“Pa blijf nou thuis, d’r komt oorlog”

Het is 1939. Ondanks de wens neutraal te blijven, heeft Nederland oorlogsvoorbereidingen getroffen: 250.000 soldaten staan klaar om het land te verdedigen. Rotterdam is bij een eventuele oorlog aangewezen als ‘veilige stad’. De Maasstad zou moeten dienen als opslagplaats voor oorlogsgoederen. In loodsen en lichters liggen miljoenen kilo’s eten, kleding, hooi en stro opgeslagen, klaar om naar een eventueel front gebracht te worden. Daarnaast zijn er in de stad vijf heuse legerbakkerijen te vinden en een legerslachterij. Sinds het begin van de mobilisatie in augustus 1939 zijn al 32.000 koeien geslacht om het Nederlandse leger te voeden. Om dit alles te bewaken, bevinden zich in Rotterdam ook 7150 soldaten.

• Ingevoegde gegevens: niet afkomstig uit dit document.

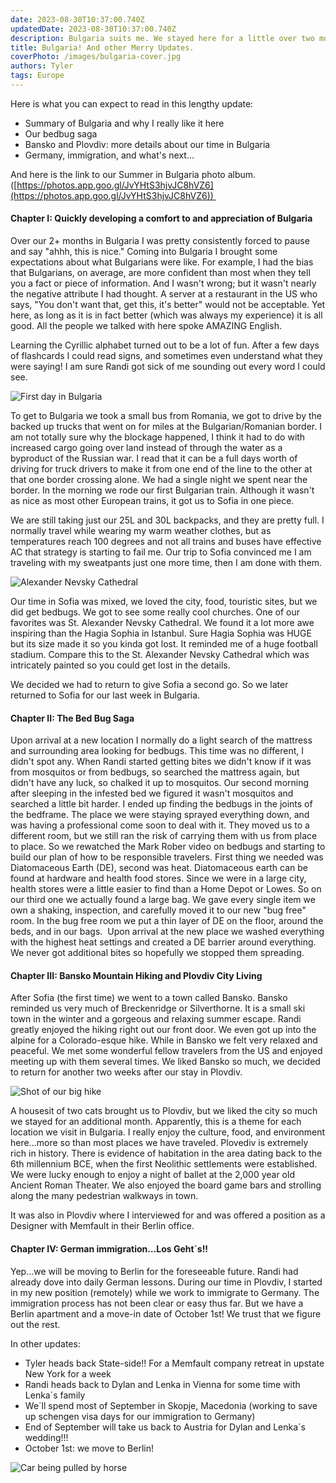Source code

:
 ```yaml
---
date: 2023-08-30T10:37:00.740Z
updatedDate: 2023-08-30T10:37:00.740Z
description: Bulgaria suits me. We stayed here for a little over two months, and the country just clicked with me.
title: Bulgaria! And other Merry Updates.
coverPhoto: /images/bulgaria-cover.jpg
authors: Tyler
tags: Europe
---
```

 

Here is what you can expect to read in this lengthy update: 
- Summary of Bulgaria and why I really like it here  
- Our bedbug saga
- Bansko and Plovdiv: more details about our time in Bulgaria 
- Germany, immigration, and what's next…

  
And here is the link to our Summer in Bulgaria photo album. ([https://photos.app.goo.gl/JvYHtS3hjvJC8hVZ6](https://photos.app.goo.gl/JvYHtS3hjvJC8hVZ6)) 

#### Chapter I: Quickly developing a comfort to and appreciation of Bulgaria  

Over our 2+ months in Bulgaria I was pretty consistently forced to pause and say "ahhh, this is nice." Coming into Bulgaria I brought some expectations about what Bulgarians were like. For example, I had the bias that Bulgarians, on average, are more confident than most when they tell you a fact or piece of information. And I wasn't wrong; but it wasn't nearly the negative attribute I had thought. A server at a restaurant in the US who says, "You don't want that, get this, it's better" would not be acceptable. Yet here, as long as it is in fact better (which was always my experience) it is all good. All the people we talked with here spoke AMAZING English. 

Learning the Cyrillic alphabet turned out to be a lot of fun. After a few days of flashcards I could read signs, and sometimes even understand what they were saying! I am sure Randi got sick of me sounding out every word I could see. 

![First day in Bulgaria](/images/bulgaria-1.jpg)

To get to Bulgaria we took a small bus from Romania, we got to drive by the backed up trucks that went on for miles at the Bulgarian/Romanian border. I am not totally sure why the blockage happened, I think it had to do with increased cargo going over land instead of through the water as a byproduct of the Russian war. I read that it can be a full days worth of driving for truck drivers to make it from one end of the line to the other at that one border crossing alone. We had a single night we spent near the border. In the morning we rode our first Bulgarian train. Although it wasn't as nice as most other European trains, it got us to Sofia in one piece.


We are still taking just our 25L and 30L backpacks, and they are pretty full. I normally travel while wearing my warm weather clothes, but as temperatures reach 100 degrees and not all trains and buses have effective AC that strategy is starting to fail me. Our trip to Sofia convinced me I am traveling with my sweatpants just one more time, then I am done with them.

![Alexander Nevsky Cathedral](/images/bulgaria-3.jpeg) 
  
Our time in Sofia was mixed, we loved the city, food, touristic sites, but we did get bedbugs. We got to see some really cool churches. One of our favorites was St. Alexander Nevsky Cathedral. We found it a lot more awe inspiring than the Hagia Sophia in Istanbul. Sure Hagia Sophia was HUGE but its size made it so you kinda got lost. It reminded me of a huge football stadium. Compare this to the St. Alexander Nevsky Cathedral which was intricately painted so you could get lost in the details. 

We decided we had to return to give Sofia a second go. So we later returned to Sofia for our last week in Bulgaria. 
#### Chapter II: The Bed Bug Saga

Upon arrival at a new location I normally do a light search of the mattress and surrounding area looking for bedbugs. This time was no different, I didn't spot any. When Randi started getting bites we didn't know if it was from mosquitos or from bedbugs, so searched the mattress again, but didn't have any luck, so chalked it up to mosquitos. Our second morning after sleeping in the infested bed we figured it wasn't mosquitos and searched a little bit harder. I ended up finding the bedbugs in the joints of the bedframe. The place we were staying sprayed everything down, and was having a professional come soon to deal with it. They moved us to a different room, but we still ran the risk of carrying them with us from place to place. So we rewatched the Mark Rober video on bedbugs and starting to build our plan of how to be responsible travelers. First thing we needed was Diatomaceous Earth (DE), second was heat. Diatomaceous earth can be found at hardware and health food stores. Since we were in a large city, health stores were a little easier to find than a Home Depot or Lowes. So on our third one we actually found a large bag. We gave every single item we own a shaking, inspection, and carefully moved it to our new "bug free" room. In the bug free room we put a thin layer of DE on the floor, around the beds, and in our bags.  Upon arrival at the new place we washed everything with the highest heat settings and created a DE barrier around everything. We never got additional bites so hopefully we stopped them spreading.

  

#### Chapter III: Bansko Mountain Hiking and Plovdiv City Living  

  

After Sofia (the first time) we went to a town called Bansko. Bansko reminded us very much of Breckenridge or Silverthorne. It is a small ski town in the winter and a gorgeous and relaxing summer escape. Randi greatly enjoyed the hiking right out our front door. We even got up into the alpine for a Colorado-esque hike. While in Bansko we felt very relaxed and peaceful. We met some wonderful fellow travelers from the US and enjoyed meeting up with them several times. We liked Bansko so much, we decided to return for another two weeks after our stay in Plovdiv. 

  

![Shot of our big hike](/images/bulgaria-2.jpg) 

  

A housesit of two cats brought us to Plovdiv, but we liked the city so much we stayed for an additional month. Apparently, this is a theme for each location we visit in Bulgaria. I really enjoy the culture, food, and environment here…more so than most places we have traveled. Plovediv is extremely rich in history. There is evidence of habitation in the area dating back to the 6th millennium BCE, when the first Neolithic settlements were established. We were lucky enough to enjoy a night of ballet at the 2,000 year old Ancient Roman Theater. We also enjoyed the board game bars and strolling along the many pedestrian walkways in town. 

  

It was also in Plovdiv where I interviewed for and was offered a position as a Designer with Memfault in their Berlin office. 

  

#### Chapter IV: German immigration…Los Geht´s!! 

  

Yep…we will be moving to Berlin for the foreseeable future. Randi had already dove into daily German lessons. During our time in Plovdiv, I started in my new position (remotely) while we work to immigrate to Germany. The immigration process has not been clear or easy thus far. But we have a Berlin apartment and a move-in date of October 1st! We trust that we figure out the rest. 

  

In other updates: 
- Tyler heads back State-side!! For a Memfault company retreat in upstate New York for a week
- Randi heads back to Dylan and Lenka in Vienna for some time with Lenka´s family
- We´ll spend most of September in Skopje, Macedonia (working to save up schengen visa days for our immigration to Germany)
- End of September will take us back to Austria for Dylan and Lenka´s wedding!!! 
- October 1st: we move to Berlin! 

  
![Car being pulled by horse](/images/bulgaria-4.jpeg) 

Wanneer Beekman dus vertelt eerdaags weer af te varen, is het zijn oudste zoon die zegt “Pa ga nou niet, d’r komt oorlog.” “Ach nog één keer naar zee” had Beekman geantwoord.

Beekman jr. wist waarschijnlijk waarover hij sprak, het was niet alleen een onderbuikgevoel of een algemene opinie. Nee, hij was huidenzouter bij Kaufmann’s Huidenhandel aan de Westzeedijk. Kaufmann kwam oorspronkelijk uit Mülheim aan de Ruhr en was in 1900 naar Nederland gekomen.
Ik vermoed zo dat de jonge Beekman niet alleen flink wat werk kreeg door de duizenden geslachte koeien, maar dat hij ook te horen kreeg waarvan de huiden afkomstig waren.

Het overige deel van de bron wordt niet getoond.